Disciplinary Core Ideas

This resource is explicitly designed to build towards this disciplinary core idea.

Comments about Including the Disciplinary Core Idea
This lesson primarily provides the students with the opportunity to learn how the behavior of aquatic animals that live on the bottom of shallow estuarine waters are affected by the non-living factors of water quality, wind speed, and direction, and the tide. However, phytoplankton does play an important role in the occurrences of jubilees as well and their populations are affected by other factors, for example, water pollution. After the completion of the lesson and the basic concepts are understood by the students, the teacher can extend the learning by leading students through a study of the role of phytoplankton, and how agricultural runoff affects their populations, and therefore, the jubilee phenomenon.

Crosscutting Concepts

This resource is explicitly designed to build towards this crosscutting concept.

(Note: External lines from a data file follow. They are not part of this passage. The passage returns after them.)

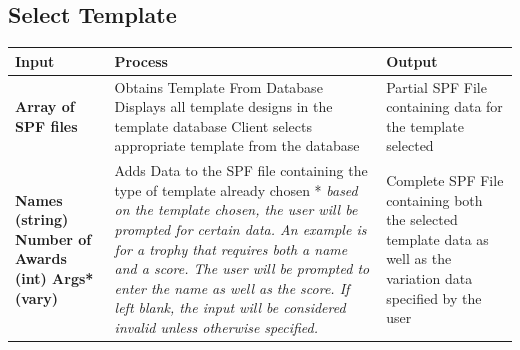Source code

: \documentclass[oneside,openany,11pt,a4paper]{report}
\begin{document}
\subsection{Select Template}
\begin{longtable}{|p{3cm}|p{5cm}|p{4cm}|}	
	\hline
	\rowcolor{gray!40}
	\textbf{Input} & \textbf{Process}  & \textbf{Output} \\ \hline
	
	\rowcolor{white}
	\textbf{Array of SPF files} &  
	Obtains Template From Database \newline
	Displays all template designs in the template database \newline
	Client selects appropriate template from the database
	 &  Partial SPF File containing data for the template selected \\ \hline
	
	\rowcolor{gray!25}
	\noindent \textbf{
		Names (string) \newline
		Number of Awards (int) \newline
		Args*(vary)
	} &  Adds Data to the SPF file containing the type of template already chosen \newline
* \textit{based on the template chosen, the user will be prompted for certain data. An example is for a trophy that requires both a name and a score. The user will be prompted to enter the name as well as the score. If left blank, the input will be considered invalid unless otherwise specified.}
 &  Complete SPF File containing both the selected template data as well as the variation data specified by the user \\ \hline
	
\end{longtable}
\end{document}
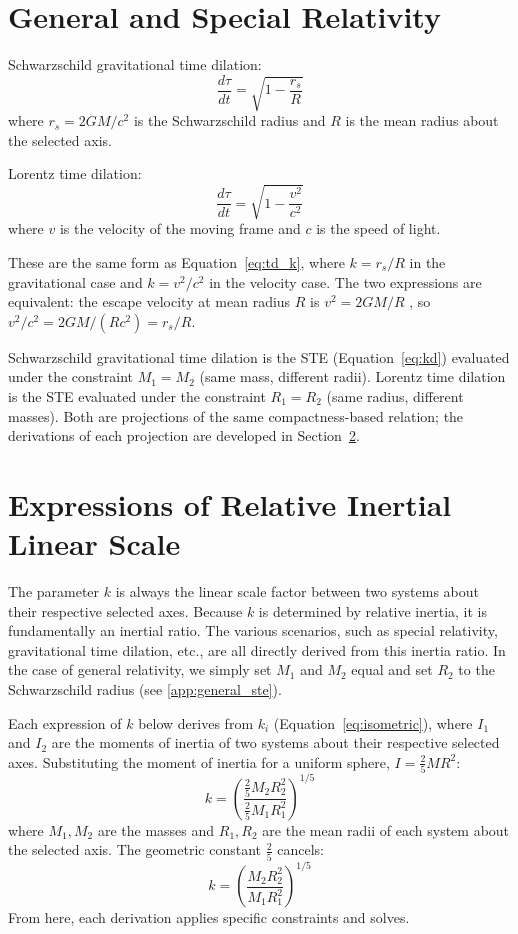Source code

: \documentclass[twoside,twocolumn,9pt]{article}
\begin{document}
\section{General and Special Relativity}
Schwarzschild gravitational time dilation:
\begin{equation} \label{eq:schwarzschild}
\frac{d\tau}{dt} = \sqrt{1 - \frac{r_s}{R}}
\end{equation}
where $r_s = 2GM/c^2$ is the Schwarzschild radius and $R$ is the mean radius about the selected axis.

Lorentz time dilation:
\begin{equation} \label{eq:lorentz}
\frac{d\tau}{dt} = \sqrt{1 - \frac{v^2}{c^2}}
\end{equation}
where $v$ is the velocity of the moving frame and $c$ is the speed of light.

These are the same form as Equation~\ref{eq:td_k}, where $k = r_s/R$ in the gravitational case and $k = v^2/c^2$ in the velocity case. The two expressions are equivalent: the escape velocity at mean radius $R$ is $v^2 = 2GM/R$ \citep{goldstein2002}, so $v^2/c^2 = 2GM/(Rc^2) = r_s/R$.

Schwarzschild gravitational time dilation is the STE (Equation~\ref{eq:kd}) evaluated under the constraint $M_1 = M_2$ (same mass, different radii). Lorentz time dilation is the STE evaluated under the constraint $R_1 = R_2$ (same radius, different masses). Both are projections of the same compactness-based relation; the derivations of each projection are developed in Section~\ref{sec:expressions}.


\section{Expressions of Relative Inertial Linear Scale}\label{sec:expressions}

The parameter $k$ is always the linear scale factor between two systems about their respective selected axes. Because $k$ is determined by relative inertia, it is fundamentally an inertial ratio. The various scenarios, such as special relativity, gravitational time dilation, etc., are all directly derived from this inertia ratio. In the case of general relativity, we simply set $M_1$ and $M_2$ equal and set $R_2$ to the Schwarzschild radius (see \ref{app:general_ste}).

Each expression of $k$ below derives from $k_i$ (Equation~\ref{eq:isometric}), where $I_1$ and $I_2$ are the moments of inertia of two systems about their respective selected axes. Substituting the moment of inertia for a uniform sphere, $I = \frac{2}{5}MR^2$:
\begin{equation} \label{eq:k_expanded}
k = \left(\frac{\frac{2}{5}M_2 R_2^2}{\frac{2}{5}M_1 R_1^2}\right)^{1/5}
\end{equation}
where $M_1, M_2$ are the masses and $R_1, R_2$ are the mean radii of each system about the selected axis. The geometric constant $\frac{2}{5}$ cancels:
\begin{equation} \label{eq:k_simplified}
k = \left(\frac{M_2 R_2^2}{M_1 R_1^2}\right)^{1/5}
\end{equation}
From here, each derivation applies specific constraints and solves.
\end{document}
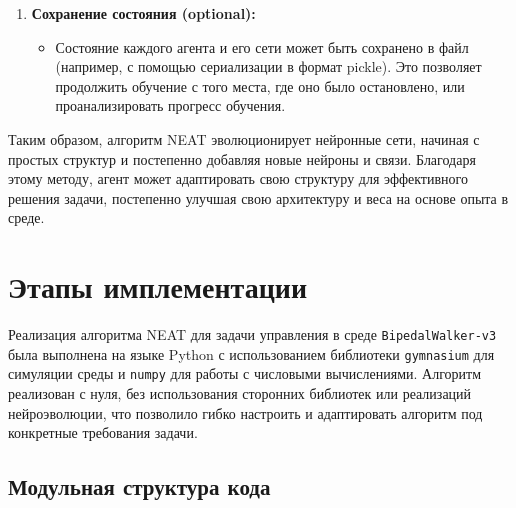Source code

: \documentclass[a4paper,12pt]{article}
\begin{document}
\begin{enumerate}
    \item \textbf{Сохранение состояния (optional):}
    \begin{itemize}
        \item Состояние каждого агента и его сети может быть сохранено в файл (например, с помощью сериализации в формат pickle). Это позволяет продолжить обучение с того места, где оно было остановлено, или проанализировать прогресс обучения.
    \end{itemize}
\end{enumerate}

Таким образом, алгоритм NEAT эволюционирует нейронные сети, начиная с простых структур и постепенно добавляя новые нейроны и связи. Благодаря этому методу, агент может адаптировать свою структуру для эффективного решения задачи, постепенно улучшая свою архитектуру и веса на основе опыта в среде.
\newpage
\section{Этапы имплементации}

Реализация алгоритма NEAT для задачи управления в среде \texttt{BipedalWalker-v3} была выполнена на языке Python с использованием библиотеки \texttt{gymnasium} для симуляции среды и \texttt{numpy} для работы с числовыми вычислениями. Алгоритм реализован с нуля, без использования сторонних библиотек или реализаций нейроэволюции, что позволило гибко настроить и адаптировать алгоритм под конкретные требования задачи.

\subsection{Модульная структура кода}
\end{document}
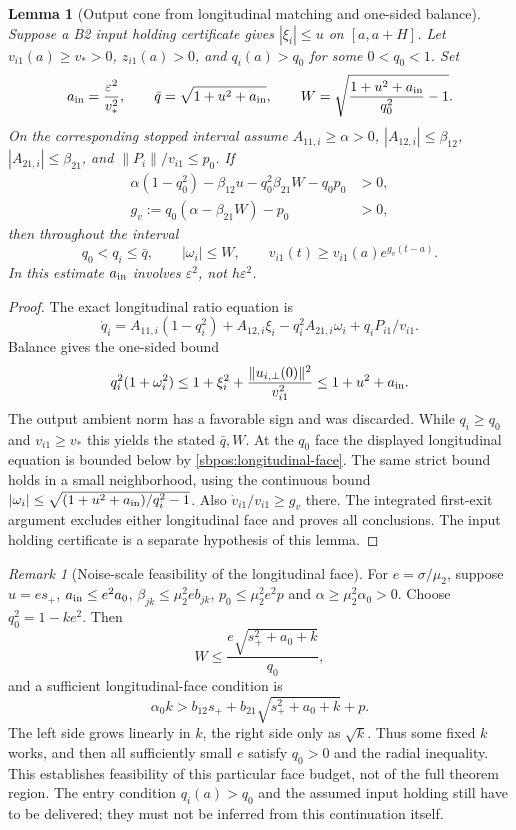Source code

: \documentclass{article} %
\theoremstyle{plain}
\newtheorem{lemma}[theorem]{Lemma}
\theoremstyle{definition}
\theoremstyle{remark}
\newtheorem{remark}[theorem]{Remark}
\begin{document}
\begin{lemma}[Output cone from longitudinal matching and one-sided balance]
\label{sbpos:longitudinal-barrier}
Suppose a B2 input holding certificate gives $|\xi_i|\le u$ on $[a,a+H]$.
Let $v_{i1}(a)\ge v_*>0$, $z_{i1}(a)>0$, and $q_i(a)>q_0$ for some
$0<q_0<1$. Set
\[
 a_{\rm in}=\frac{\varepsilon^2}{v_*^2},\qquad
 \bar q=\sqrt{1+u^2+a_{\rm in}},\qquad
 W=\sqrt{\frac{1+u^2+a_{\rm in}}{q_0^2}-1}.
\]
On the corresponding stopped interval assume
$A_{11,i}\ge\alpha>0$, $|A_{12,i}|\le\beta_{12}$,
$|A_{21,i}|\le\beta_{21}$, and $\|P_i\|/v_{i1}\le p_0$.
If
\begin{align}
 \alpha(1-q_0^2)-\beta_{12}u-q_0^2\beta_{21}W-q_0p_0&>0,
 \label{sbpos:longitudinal-face}\\
 g_v:=q_0(\alpha-\beta_{21}W)-p_0&>0,\label{sbpos:radial-face}
\end{align}
then throughout the interval
\[
 q_0<q_i\le\bar q,\qquad |\omega_i|\le W,\qquad
 v_{i1}(t)\ge v_{i1}(a)e^{g_v(t-a)}.
\]
In this estimate $a_{\rm in}$ involves $\varepsilon^2$, not
$h\varepsilon^2$.
\end{lemma}
\begin{proof}
The exact longitudinal ratio equation is
\[
 \dot q_i=A_{11,i}(1-q_i^2)+A_{12,i}\xi_i
                  -q_i^2 A_{21,i}\omega_i+q_iP_{i1}/v_{i1}.
\]
Balance gives the one-sided bound
\[
 q_i^2(1+\omega_i^2)
 \le 1+\xi_i^2+\frac{\|u_{i,\perp}(0)\|^2}{v_{i1}^2}
 \le1+u^2+a_{\rm in}.
\]
The output ambient norm has a favorable sign and was discarded.
While $q_i\ge q_0$ and $v_{i1}\ge v_*$ this yields the stated $\bar q,W$.
At the $q_0$ face the displayed longitudinal equation is bounded below
by \eqref{sbpos:longitudinal-face}. The same strict bound holds in a
small neighborhood, using the continuous bound
$|\omega_i|\le\sqrt{(1+u^2+a_{\rm in})/q_i^2-1}$.
Also $\dot v_{i1}/v_{i1}\ge g_v$ there.
The integrated first-exit argument excludes either longitudinal face and
proves all conclusions. The input holding certificate is a separate
hypothesis of this lemma.
\end{proof}

\begin{remark}[Noise-scale feasibility of the longitudinal face]
For $e=\sigma/\mu_2$, suppose
$u=e s_+$, $a_{\rm in}\le e^2 a_0$,
$\beta_{jk}\le\mu_2^2e b_{jk}$, $p_0\le\mu_2^2e^2p$ and
$\alpha\ge\mu_2^2\alpha_0>0$.
Choose $q_0^2=1-k e^2$. Then
\[
 W\le\frac{e\sqrt{s_+^2+a_0+k}}{q_0},
\]
and a sufficient longitudinal-face condition is
\[
 \alpha_0 k>b_{12}s_++b_{21}\sqrt{s_+^2+a_0+k}+p.
\]
The left side grows linearly in $k$, the right side only as $\sqrt{k}$.
Thus some fixed $k$ works, and then all sufficiently small $e$ satisfy
$q_0>0$ and the radial inequality. This establishes feasibility of this
particular face budget, not of the full theorem region.
The entry condition $q_i(a)>q_0$ and the assumed input holding still have
to be delivered; they must not be inferred from this continuation itself.
\end{remark}
\end{document}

Comments about Including the Crosscutting Concept
Exercises 1, 2, and 3 give students the opportunity to observe how changes in water quality and weather create changes in an estuarine ecosystem.

This resource is explicitly designed to build towards this crosscutting concept.

Comments about Including the Crosscutting Concept
Exercise 3 provides students the opportunity to use water quality, tide, and weather data to understand how they affect the behavior of benthic estuarine animals.

This resource is explicitly designed to build towards this crosscutting concept.

Comments about Including the Crosscutting Concept
Exercise 3 provides students the opportunity to use graphs, charts, and images to identify patterns in the data.

Resource Quality

  • Alignment to the Dimensions of the NGSS: This lesson utilizes the jubilee phenomenon to weave together the three dimensions of the Next Generation Science Standards provided as the crosscutting concepts, the disciplinary core ideas and the practices are all addressed. This little-known phenomenon (outside of the American South) promotes student thinking about the interactions of biotic and abiotic factors within Mobile Bay estuary.

  • Instructional Supports: The resources for teachers are extensive and well done. Many additional resources for added teacher background or for teachers not familiar with the content are provided as well as an extension activity. Specific rubrics and scoring guidelines are included for each performance task. Key terms, key concepts, learning goals, and questions and possible answers are listed as well. Due to the reading demands of Exercise 1, the teacher will need to provided differentiated instruction for English Language Learners, students with special needs, and students who read well below grade level.

  • Monitoring Student Progress: A formal assessment is provided to administer at the conclusion of the lesson exercises. Answers are provided.

  • Quality of Technological Interactivity: This lesson is not technology based but does engage students with an animation in Exercise 1.